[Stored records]
- Opening Delimiter -
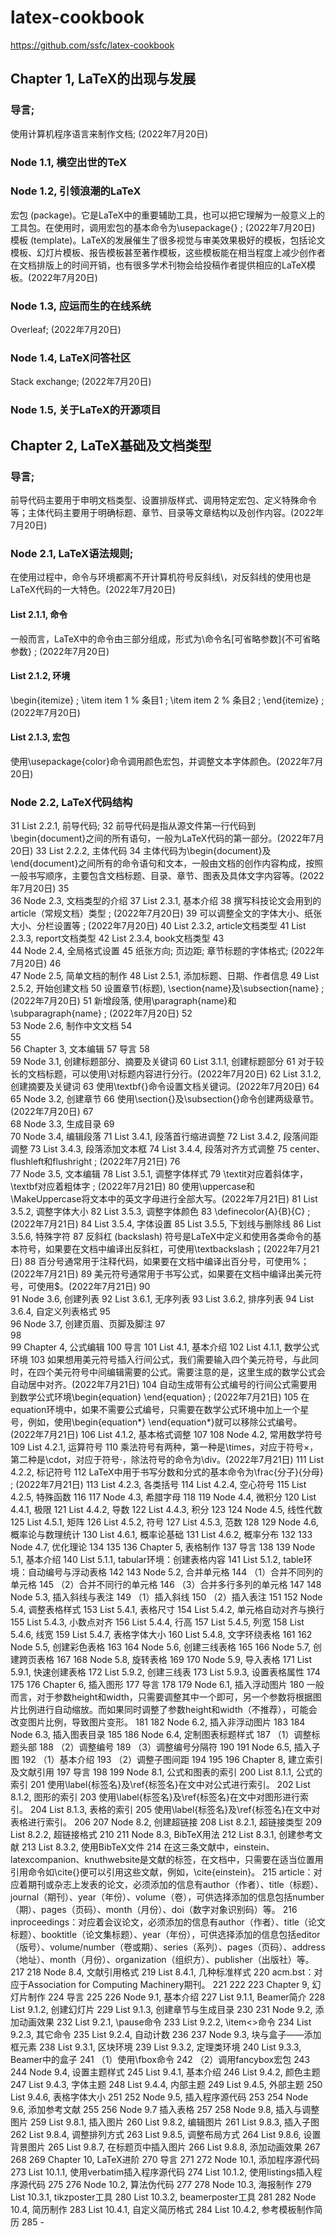 # latex-cookbook
https://github.com/ssfc/latex-cookbook 


## Chapter 1, LaTeX的出现与发展
### 导言; 
使用计算机程序语言来制作文档; (2022年7月20日)

### Node 1.1, 横空出世的TeX

### Node 1.2, 引领浪潮的LaTeX
宏包 (package)。它是LaTeX中的重要辅助工具，也可以把它理解为一般意义上的工具包。在使用时，调用宏包的基本命令为\usepackage{} ; (2022年7月20日)
模板 (template)。LaTeX的发展催生了很多视觉与审美效果极好的模板，包括论文模板、幻灯片模板、报告模板甚至著作模板，这些模板能在相当程度上减少创作者在文档排版上的时间开销，也有很多学术刊物会给投稿作者提供相应的LaTeX模板。(2022年7月20日)

### Node 1.3, 应运而生的在线系统
Overleaf; (2022年7月20日)

### Node 1.4, LaTeX问答社区
Stack exchange; (2022年7月20日)

### Node 1.5, 关于LaTeX的开源项目


##	Chapter 2, LaTeX基础及文档类型
###	导言; 
前导代码主要用于申明文档类型、设置排版样式、调用特定宏包、定义特殊命令等；主体代码主要用于明确标题、章节、目录等文章结构以及创作内容。(2022年7月20日)	

###	Node 2.1, LaTeX语法规则; 
在使用过程中，命令与环境都离不开计算机符号反斜线\，对反斜线的使用也是LaTeX代码的一大特色。(2022年7月20日)
#### List 2.1.1, 命令
一般而言，LaTeX中的命令由三部分组成，形式为\命令名[可省略参数]{不可省略参数} ; (2022年7月20日)
#### List 2.1.2, 环境
\begin{itemize} ; \item item 1 % 条目1 ; \item item 2 % 条目2 ; \end{itemize} ; (2022年7月20日)
#### List 2.1.3, 宏包
使用\usepackage{color}命令调用颜色宏包，并调整文本字体颜色。(2022年7月20日)
	
###	Node 2.2, LaTeX代码结构 
31	List 2.2.1, 前导代码; 
32	前导代码是指从源文件第一行代码到\begin{document}之间的所有语句，一般为LaTeX代码的第一部分。(2022年7月20日)
33	List 2.2.2, 主体代码
34	主体代码为\begin{document}及\end{document}之间所有的命令语句和文本，一般由文档的创作内容构成，按照一般书写顺序，主要包含文档标题、目录、章节、图表及具体文字内容等。(2022年7月20日)
35	
36	Node 2.3, 文档类型的介绍
37	List 2.3.1, 基本介绍
38	撰写科技论文会用到的article（常规文档）类型 ; (2022年7月20日)
39	可以调整全文的字体大小、纸张大小、分栏设置等 ; (2022年7月20日)
40	List 2.3.2, article文档类型
41	List 2.3.3, report文档类型
42	List 2.3.4, book文档类型
43	
44	Node 2.4, 全局格式设置
45	纸张方向; 页边距; 章节标题的字体格式; (2022年7月20日)
46	
47	Node 2.5, 简单文档的制作
48	List 2.5.1, 添加标题、日期、作者信息
49	List 2.5.2, 开始创建文档
50	设置章节(标题), \section{name}及\subsection{name} ; (2022年7月20日)
51	新增段落, 使用\paragraph{name}和 \subparagraph{name} ; (2022年7月20日)
52	
53	Node 2.6, 制作中文文档
54	
55	
56	Chapter 3, 文本编辑
57	导言
58	
59	Node 3.1, 创建标题部分、摘要及关键词
60	List 3.1.1, 创建标题部分
61	对于较长的文档标题，可以使用\\对标题内容进行分行。(2022年7月20日)
62	List 3.1.2, 创建摘要及关键词
63	使用\textbf{}命令设置文档关键词。(2022年7月20日)
64	
65	Node 3.2, 创建章节
66	使用\section{}及\subsection{}命令创建两级章节。(2022年7月20日)
67	
68	Node 3.3, 生成目录
69	
70	Node 3.4, 编辑段落
71	List 3.4.1, 段落首行缩进调整
72	List 3.4.2, 段落间距调整
73	List 3.4.3, 段落添加文本框
74	List 3.4.4, 段落对齐方式调整
75	center、flushleft和flushright ; (2022年7月21日)
76	
77	Node 3.5, 文本编辑
78	List 3.5.1, 调整字体样式
79	\textit对应着斜体字，\textbf对应着粗体字 ; (2022年7月21日)
80	使用\uppercase和\MakeUppercase将文本中的英文字母进行全部大写。(2022年7月21日)
81	List 3.5.2, 调整字体大小
82	List 3.5.3, 调整字体颜色
83	\definecolor{A}{B}{C} ; (2022年7月21日)
84	List 3.5.4, 字体设置
85	List 3.5.5, 下划线与删除线
86	List 3.5.6, 特殊字符
87	反斜杠 (backslash) 符号是LaTeX中定义和使用各类命令的基本符号，如果要在文档中编译出反斜杠，可使用\textbackslash；(2022年7月21日)
88	百分号通常用于注释代码，如果要在文档中编译出百分号，可使用\%；(2022年7月21日)
89	美元符号通常用于书写公式，如果要在文档中编译出美元符号，可使用\$。(2022年7月21日)
90	
91	Node 3.6, 创建列表
92	List 3.6.1, 无序列表
93	List 3.6.2, 排序列表
94	List 3.6.4, 自定义列表格式
95	
96	Node 3.7, 创建页眉、页脚及脚注
97	
98	
99	Chapter 4, 公式编辑
100	导言
101	List 4.1, 基本介绍
102	List 4.1.1, 数学公式环境
103	如果想用美元符号插入行间公式，我们需要输入四个美元符号，与此同时，在四个美元符号中间编辑需要的公式。需要注意的是，这里生成的数学公式会自动居中对齐。(2022年7月21日)
104	自动生成带有公式编号的行间公式需要用到数学公式环境\begin{equation} \end{equation} ; (2022年7月21日)
105	在equation环境中，如果不需要公式编号，只需要在数学公式环境中加上一个星号，例如，使用\begin{equation*} \end{equation*}就可以移除公式编号。(2022年7月21日)
106	List 4.1.2, 基本格式调整
107	
108	Node 4.2, 常用数学符号
109	List 4.2.1, 运算符号
110	乘法符号有两种，第一种是\times，对应于符号×，第二种是\cdot，对应于符号⋅，除法符号的命令为\div。(2022年7月21日)
111	List 4.2.2, 标记符号
112	LaTeX中用于书写分数和分式的基本命令为\frac{分子}{分母} ; (2022年7月21日)
113	List 4.2.3, 各类括号
114	List 4.2.4, 空心符号
115	List 4.2.5, 特殊函数
116	
117	Node 4.3, 希腊字母
118	
119	Node 4.4, 微积分
120	List 4.4.1, 极限
121	List 4.4.2, 导数
122	List 4.4.3, 积分
123	
124	Node 4.5, 线性代数
125	List 4.5.1, 矩阵
126	List 4.5.2, 符号
127	List 4.5.3, 范数
128	
129	Node 4.6, 概率论与数理统计
130	List 4.6.1, 概率论基础
131	List 4.6.2, 概率分布
132	
133	Node 4.7, 优化理论
134	
135	
136	Chapter 5, 表格制作
137	导言
138	
139	Node 5.1, 基本介绍
140	List 5.1.1, tabular环境：创建表格内容
141	List 5.1.2, table环境：自动编号与浮动表格
142	
143	Node 5.2, 合并单元格
144	（1）合并不同列的单元格
145	（2）合并不同行的单元格
146	（3）合并多行多列的单元格
147	
148	Node 5.3, 插入斜线与表注
149	（1）插入斜线
150	（2）插入表注
151	
152	Node 5.4, 调整表格样式
153	List 5.4.1, 表格尺寸
154	List 5.4.2, 单元格自动对齐与换行
155	List 5.4.3, 小数点对齐
156	List 5.4.4, 行高
157	List 5.4.5, 列宽
158	List 5.4.6, 线宽
159	List 5.4.7, 表格字体大小
160	List 5.4.8, 文字环绕表格
161	
162	Node 5.5, 创建彩色表格
163	
164	Node 5.6, 创建三线表格
165	
166	Node 5.7, 创建跨页表格
167	
168	Node 5.8, 旋转表格
169	
170	Node 5.9, 导入表格
171	List 5.9.1, 快速创建表格
172	List 5.9.2, 创建三线表
173	List 5.9.3, 设置表格属性
174	
175	
176	Chapter 6, 插入图形
177	导言
178	
179	Node 6.1, 插入浮动图片
180	一般而言，对于参数height和width，只需要调整其中一个即可，另一个参数将根据图片比例进行自动缩放。而如果同时调整了参数height和width（不推荐），可能会改变图片比例，导致图片变形。
181	
182	Node 6.2, 插入非浮动图片
183	
184	Node 6.3, 插入图表目录
185	
186	Node 6.4, 定制图表标题样式
187	（1）调整标题头部
188	（2）调整编号
189	（3）调整编号分隔符
190	
191	Node 6.5, 插入子图
192	（1）基本介绍
193	（2）调整子图间距
194	
195	
196	Chapter 8, 建立索引及文献引用
197	导言
198	
199	Node 8.1, 公式和图表的索引
200	List 8.1.1, 公式的索引
201	使用\label{标签名}及\ref{标签名}在文中对公式进行索引。
202	List 8.1.2, 图形的索引
203	使用\label{标签名}及\ref{标签名}在文中对图形进行索引。
204	List 8.1.3, 表格的索引
205	使用\label{标签名}及\ref{标签名}在文中对表格进行索引。
206	
207	Node 8.2, 创建超链接
208	List 8.2.1, 超链接类型
209	List 8.2.2, 超链接格式
210	
211	Node 8.3, BibTeX用法
212	List 8.3.1, 创建参考文献
213	List 8.3.2, 使用BibTeX文件
214	在这三条文献中，einstein、latexcompanion、knuthwebsite是文献的标签，在文档中，只需要在适当位置用引用命令如\cite{}便可以引用这些文献，例如，\cite{einstein}。
215	article：对应着期刊或杂志上发表的论文，必须添加的信息有author（作者）、title（标题）、journal（期刊）、year（年份）、volume（卷），可供选择添加的信息包括number（期）、pages（页码）、month（月份）、doi（数字对象识别码）等。
216	inproceedings：对应着会议论文，必须添加的信息有author（作者）、title（论文标题）、booktitle（论文集标题）、year（年份），可供选择添加的信息包括editor（版号）、volume/number（卷或期）、series（系列）、pages（页码）、address（地址）、month（月份）、organization（组织方）、publisher（出版社）等。
217	
218	Node 8.4, 文献引用格式
219	List 8.4.1, 几种标准样式
220	acm.bst：对应于Association for Computing Machinery期刊。
221	
222	
223	Chapter 9, 幻灯片制作
224	导言
225	
226	Node 9.1, 基本介绍
227	List 9.1.1, Beamer简介
228	List 9.1.2, 创建幻灯片
229	List 9.1.3, 创建章节与生成目录
230	
231	Node 9.2, 添加动画效果
232	List 9.2.1, \pause命令
233	List 9.2.2, \item<>命令
234	List 9.2.3, 其它命令
235	List 9.2.4, 自动计数
236	
237	Node 9.3, 块与盒子——添加框元素
238	List 9.3.1, 区块环境
239	List 9.3.2, 定理类环境
240	List 9.3.3, Beamer中的盒子
241	（1）使用\fbox命令
242	（2）调用fancybox宏包
243	
244	Node 9.4, 设置主题样式
245	List 9.4.1, 基本介绍
246	List 9.4.2, 颜色主题
247	List 9.4.3, 字体主题
248	List 9.4.4, 内部主题
249	List 9.4.5, 外部主题
250	List 9.4.6, 表格字体大小
251	
252	Node 9.5, 插入程序源代码
253	
254	Node 9.6, 添加参考文献
255	
256	Node 9.7 插入表格
257	
258	Node 9.8, 插入与调整图片
259	List 9.8.1, 插入图片
260	List 9.8.2, 编辑图片
261	List 9.8.3, 插入子图
262	List 9.8.4, 调整排列方式
263	List 9.8.5, 调整布局方式
264	List 9.8.6, 设置背景图片
265	List 9.8.7, 在标题页中插入图片
266	List 9.8.8, 添加动画效果
267	
268	
269	Chapter 10, LaTeX进阶
270	导言
271	
272	Node 10.1, 添加程序源代码
273	List 10.1.1, 使用verbatim插入程序源代码
274	List 10.1.2, 使用listings插入程序源代码
275	
276	Node 10.2, 算法伪代码
277	
278	Node 10.3, 海报制作
279	List 10.3.1, tikzposter工具
280	List 10.3.2, beamerposter工具
281	
282	Node 10.4, 简历制作
283	List 10.4.1, 自定义简历格式
284	List 10.4.2, 参考模板制作简历
285	-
- Closing Delimiter -
All lines above that contain "一般而言" are required in the answer.

一般而言，LaTeX中的命令由三部分组成，形式为\命令名[可省略参数]{不可省略参数} ; (2022年7月20日)
180	一般而言，对于参数height和width，只需要调整其中一个即可，另一个参数将根据图片比例进行自动缩放。而如果同时调整了参数height和width（不推荐），可能会改变图片比例，导致图片变形。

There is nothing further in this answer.